Today, Bradford Rogers is sharing his thoughts for the Monday Minute. Bradford is the youth lead at Kings Church, and he has a passion for students to encounter Jesus and experience the transformation and freedom He provides. I'm excited for you to learn from him as he shares what is on his heart.
I have young kids, and one of my children is in a season of asking A LOT of questions. Kids ask the best questions, don't they? They're incessant, specific, weird, and they have no fear. The questions they ask reveal so much of their growth and development. They are curious and full of wonder. Everything is exciting and new.
No matter how old we are, we never outgrow the need to ask questions. Usually, when we have questions, we go to our trusty friends - Google and Siri. The problem is, I don't know about you, but when I search on Google, I usually end up having more questions than I started with!

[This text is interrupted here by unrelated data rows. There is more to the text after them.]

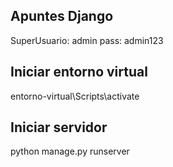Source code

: ## Apuntes Django

SuperUsuario: admin
pass: admin123

## Iniciar entorno virtual

entorno-virtual\Scripts\activate 

## Iniciar servidor

python manage.py runserver   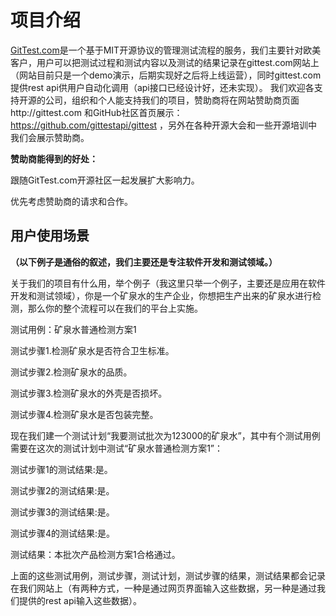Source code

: # 项目介绍

[GitTest.com](http://gittest.com)是一个基于MIT开源协议的管理测试流程的服务，我们主要针对欧美客户，用户可以把测试过程和测试内容以及测试的结果记录在gittest.com网站上（网站目前只是一个demo演示，后期实现好之后将上线运营），同时gittest.com提供rest api供用户自动化调用（api接口已经设计好，还未实现）。
我们欢迎各支持开源的公司，组织和个人能支持我们的项目，赞助商将在网站赞助商页面http://gittest.com 和GitHub社区首页展示：https://github.com/gittestapi/gittest ，另外在各种开源大会和一些开源培训中我们会展示赞助商。

**赞助商能得到的好处：**

跟随GitTest.com开源社区一起发展扩大影响力。

优先考虑赞助商的请求和合作。

##  用户使用场景
**（以下例子是通俗的叙述，我们主要还是专注软件开发和测试领域。）**

关于我们的项目有什么用，举个例子（我这里只举一个例子，主要还是应用在软件开发和测试领域），你是一个矿泉水的生产企业，你想把生产出来的矿泉水进行检测，那么你的整个流程可以在我们的平台上实施。

测试用例：矿泉水普通检测方案1

测试步骤1.检测矿泉水是否符合卫生标准。

测试步骤2.检测矿泉水的品质。

测试步骤3.检测矿泉水的外壳是否损坏。

测试步骤4.检测矿泉水是否包装完整。

现在我们建一个测试计划“我要测试批次为123000的矿泉水”，其中有个测试用例需要在这次的测试计划中测试“矿泉水普通检测方案1”：

测试步骤1的测试结果:是。

测试步骤2的测试结果:是。

测试步骤3的测试结果:是。

测试步骤4的测试结果:是。

测试结果：本批次产品检测方案1合格通过。

上面的这些测试用例，测试步骤，测试计划，测试步骤的结果，测试结果都会记录在我们网站上（有两种方式，一种是通过网页界面输入这些数据，另一种是通过我们提供的rest api输入这些数据）。

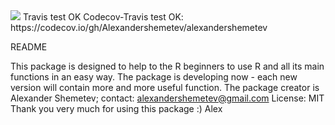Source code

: 
<img src=“https://img.shields.io/travis/73VW/TechnicalReport.svg”>
Travis test OK
Codecov-Travis test OK: https://codecov.io/gh/Alexandershemetev/alexandershemetev

README

This package is designed to help to the R beginners to use R and all its main functions in an easy way. 
The package is developing now - each new version will contain more and more useful function. 
The package creator is Alexander Shemetev; contact: alexandershemetev@gmail.com
License: MIT
Thank you very much for using this package :)
Alex
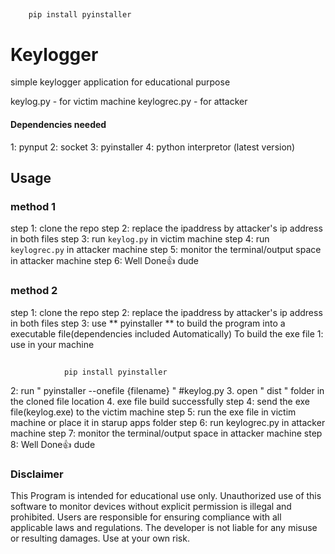 ##
        pip install pyinstaller


# Keylogger
simple keylogger application for educational purpose

keylog.py    -  for victim machine
keylogrec.py -  for attacker

#### Dependencies needed

1: pynput
2: socket
3: pyinstaller
4: python interpretor (latest version)

## Usage
### method 1

step 1: clone the repo 
step 2: replace the ipaddress by attacker's ip address in both files
step 3: run `keylog.py` in victim machine
step 4: run `keylogrec.py` in attacker machine
step 5: monitor the terminal/output space in attacker machine
step 6: Well Done👍 dude

### method 2

step 1: clone the repo 
step 2: replace the ipaddress by attacker's ip address in both files
step 3: use ** pyinstaller ** to build the program into a executable file(dependencies included Automatically)
        To build the exe file
        1: use  in your machine
##
                pip install pyinstaller
2: run "  pyinstaller --onefile {filename} "  #keylog.py
3. open " dist " folder in the cloned file location
4. exe file build successfully
step 4: send the exe file(keylog.exe) to the victim machine
step 5: run the exe file in victim machine or place it in starup apps folder 
step 6: run keylogrec.py in attacker machine
step 7: monitor the terminal/output space in attacker machine
step 8: Well Done👍 dude


### Disclaimer

This Program is intended for educational use only. Unauthorized use of this software to monitor devices without explicit permission is illegal and prohibited. Users are responsible for ensuring compliance with all applicable laws and regulations. The developer is not liable for any misuse or resulting damages. Use at your own risk.
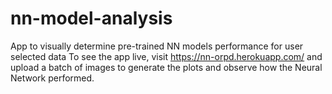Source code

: # nn-model-analysis
App to visually determine pre-trained NN models performance for user selected data
To see the app live, visit https://nn-orpd.herokuapp.com/ and upload a batch of images to generate the plots and observe how the Neural Network performed.
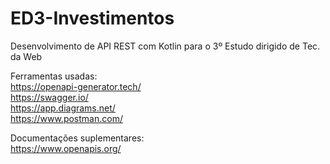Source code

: # ED3-Investimentos
Desenvolvimento de API REST com Kotlin para o 3º Estudo dirigido de Tec. da Web

Ferramentas usadas: <br>
https://openapi-generator.tech/ <br>
https://swagger.io/ <br>
https://app.diagrams.net/ <br>
https://www.postman.com/ <br>

Documentações suplementares: <br>
https://www.openapis.org/ <br>

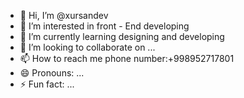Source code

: - 👋 Hi, I’m @xursandev
- 👀 I’m interested in front - End developing
- 🌱 I’m currently learning designing and developing
- 💞️ I’m looking to collaborate on ...
- 📫 How to reach me phone number:+998952717801
- 😄 Pronouns: ...
- ⚡ Fun fact: ...

<!---
xursandev/xursandev is a ✨ special ✨ repository because its `README.md` (this file) appears on your GitHub profile.
You can click the Preview link to take a look at your changes.
--->
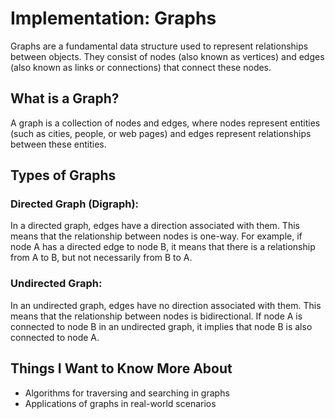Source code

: # Implementation: Graphs

Graphs are a fundamental data structure used to represent relationships between objects. They consist of nodes (also known as vertices) and edges (also known as links or connections) that connect these nodes. 

## What is a Graph?

A graph is a collection of nodes and edges, where nodes represent entities (such as cities, people, or web pages) and edges represent relationships between these entities. 

## Types of Graphs

### Directed Graph (Digraph):
In a directed graph, edges have a direction associated with them. This means that the relationship between nodes is one-way. For example, if node A has a directed edge to node B, it means that there is a relationship from A to B, but not necessarily from B to A.

### Undirected Graph:
In an undirected graph, edges have no direction associated with them. This means that the relationship between nodes is bidirectional. If node A is connected to node B in an undirected graph, it implies that node B is also connected to node A.

## Things I Want to Know More About

- Algorithms for traversing and searching in graphs
- Applications of graphs in real-world scenarios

Our youth ministry has been in a series called "The Big Questions," and we've been looking at the three big questions that this generation is longing to answer. These are the questions that drive everything we do and believe. Ultimately, how we answer these three questions will change us:
- "Who am I?"
- "Where do I fit?"
- "What difference can I make?"
These questions are rooted in three fundamental needs we all have as human beings:
- Our need for Identity - how we view ourselves
- Our need for Belonging - our connection with others
- Our need for Purpose - our contribution to the world.
Big questions for a teenager, eh? (Pray for us youth workers). But the more I prepared and planned for this series, the more I became convinced that these are not just questions teenagers ask. They are questions for which we all seek answers. We wrestle with them on a daily basis.
The tricky thing about questions is not the questions in and of themselves, but to who and where we go for the answers. How we go about finding these answers explains the tension of the human existence. Maybe you feel it? If we aren't careful, these three areas of longing can become the enemy's playground to limit the fullness of all that God has for us to be and do.
The enemy wants us to go to broken places to find the answers to our greatest questions.
IDENTITY: We consider our race, our economic status, what others expect of us, our image, our "not-enoughness", or the labels that we curate on life's journey to answer the question of "Who Am I?".
BELONGING: We answer this by usually going where we feel the safest "to be me". So we go to places where we find others who have the same values, philosophies, and political opinions. We go where we are most needed and the most loved, even when those places are also the most toxic.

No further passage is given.